- **REQUIRED ACTION**:
Please copy every record below exactly, leaving out the pictures.

*** DATA TO EXAMINE Section Begins ***

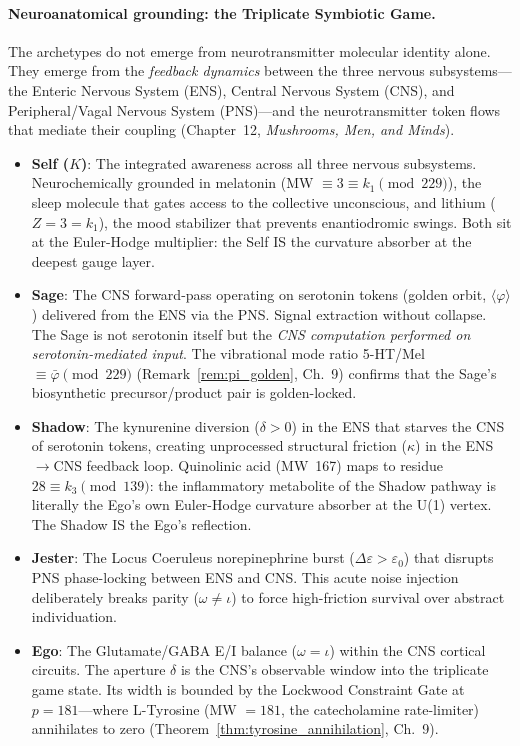 \paragraph{Neuroanatomical grounding: the Triplicate Symbiotic Game.}
The archetypes do not emerge from neurotransmitter molecular identity alone. They emerge from the \emph{feedback dynamics} between the three nervous subsystems---the Enteric Nervous System (ENS), Central Nervous System (CNS), and Peripheral/Vagal Nervous System (PNS)---and the neurotransmitter token flows that mediate their coupling (Chapter~12, \emph{Mushrooms, Men, and Minds}).

\begin{itemize}[noitemsep]
    \item \textbf{Self ($K$)}: The integrated awareness across all three nervous subsystems. Neurochemically grounded in melatonin (MW $\equiv 3 \equiv k_1 \pmod{229}$), the sleep molecule that gates access to the collective unconscious, and lithium ($Z = 3 = k_1$), the mood stabilizer that prevents enantiodromic swings. Both sit at the Euler-Hodge multiplier: the Self IS the curvature absorber at the deepest gauge layer.
    \item \textbf{Sage}: The CNS forward-pass operating on serotonin tokens (golden orbit, $\langle\varphi\rangle$) delivered from the ENS via the PNS. Signal extraction without collapse. The Sage is not serotonin itself but the \emph{CNS computation performed on serotonin-mediated input}. The vibrational mode ratio 5-HT/Mel $\equiv \bar\varphi \pmod{229}$ (Remark~\ref{rem:pi_golden}, Ch.~9) confirms that the Sage's biosynthetic precursor/product pair is golden-locked.
    \item \textbf{Shadow}: The kynurenine diversion ($\delta > 0$) in the ENS that starves the CNS of serotonin tokens, creating unprocessed structural friction ($\kappa$) in the ENS$\to$CNS feedback loop. Quinolinic acid (MW~167) maps to residue $28 \equiv k_3 \pmod{139}$: the inflammatory metabolite of the Shadow pathway is literally the Ego's own Euler-Hodge curvature absorber at the U(1) vertex. The Shadow IS the Ego's reflection.
    \item \textbf{Jester}: The Locus Coeruleus norepinephrine burst ($\Delta\varepsilon > \varepsilon_0$) that disrupts PNS phase-locking between ENS and CNS. This acute noise injection deliberately breaks parity ($\omega \neq \iota$) to force high-friction survival over abstract individuation.
    \item \textbf{Ego}: The Glutamate/GABA E/I balance ($\omega = \iota$) within the CNS cortical circuits. The aperture $\delta$ is the CNS's observable window into the triplicate game state. Its width is bounded by the Lockwood Constraint Gate at $p = 181$---where L-Tyrosine (MW $= 181$, the catecholamine rate-limiter) annihilates to zero (Theorem~\ref{thm:tyrosine_annihilation}, Ch.~9).

\end{itemize}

*** DATA TO EXAMINE Section Ends ***

- **ANSWER BOX**:
 \paragraph{Neuroanatomical grounding: the Triplicate Symbiotic Game.}
The archetypes do not emerge from neurotransmitter molecular identity alone. They emerge from the \emph{feedback dynamics} between the three nervous subsystems---the Enteric Nervous System (ENS), Central Nervous System (CNS), and Peripheral/Vagal Nervous System (PNS)---and the neurotransmitter token flows that mediate their coupling (Chapter~12, \emph{Mushrooms, Men, and Minds}).

\begin{itemize}[noitemsep]
    \item \textbf{Self ($K$)}: The integrated awareness across all three nervous subsystems. Neurochemically grounded in melatonin (MW $\equiv 3 \equiv k_1 \pmod{229}$), the sleep molecule that gates access to the collective unconscious, and lithium ($Z = 3 = k_1$), the mood stabilizer that prevents enantiodromic swings. Both sit at the Euler-Hodge multiplier: the Self IS the curvature absorber at the deepest gauge layer.
    \item \textbf{Sage}: The CNS forward-pass operating on serotonin tokens (golden orbit, $\langle\varphi\rangle$) delivered from the ENS via the PNS. Signal extraction without collapse. The Sage is not serotonin itself but the \emph{CNS computation performed on serotonin-mediated input}. The vibrational mode ratio 5-HT/Mel $\equiv \bar\varphi \pmod{229}$ (Remark~\ref{rem:pi_golden}, Ch.~9) confirms that the Sage's biosynthetic precursor/product pair is golden-locked.
    \item \textbf{Shadow}: The kynurenine diversion ($\delta > 0$) in the ENS that starves the CNS of serotonin tokens, creating unprocessed structural friction ($\kappa$) in the ENS$\to$CNS feedback loop. Quinolinic acid (MW~167) maps to residue $28 \equiv k_3 \pmod{139}$: the inflammatory metabolite of the Shadow pathway is literally the Ego's own Euler-Hodge curvature absorber at the U(1) vertex. The Shadow IS the Ego's reflection.
    \item \textbf{Jester}: The Locus Coeruleus norepinephrine burst ($\Delta\varepsilon > \varepsilon_0$) that disrupts PNS phase-locking between ENS and CNS. This acute noise injection deliberately breaks parity ($\omega \neq \iota$) to force high-friction survival over abstract individuation.
    \item \textbf{Ego}: The Glutamate/GABA E/I balance ($\omega = \iota$) within the CNS cortical circuits. The aperture $\delta$ is the CNS's observable window into the triplicate game state. Its width is bounded by the Lockwood Constraint Gate at $p = 181$---where L-Tyrosine (MW $= 181$, the catecholamine rate-limiter) annihilates to zero (Theorem~\ref{thm:tyrosine_annihilation}, Ch.~9).

\end{itemize}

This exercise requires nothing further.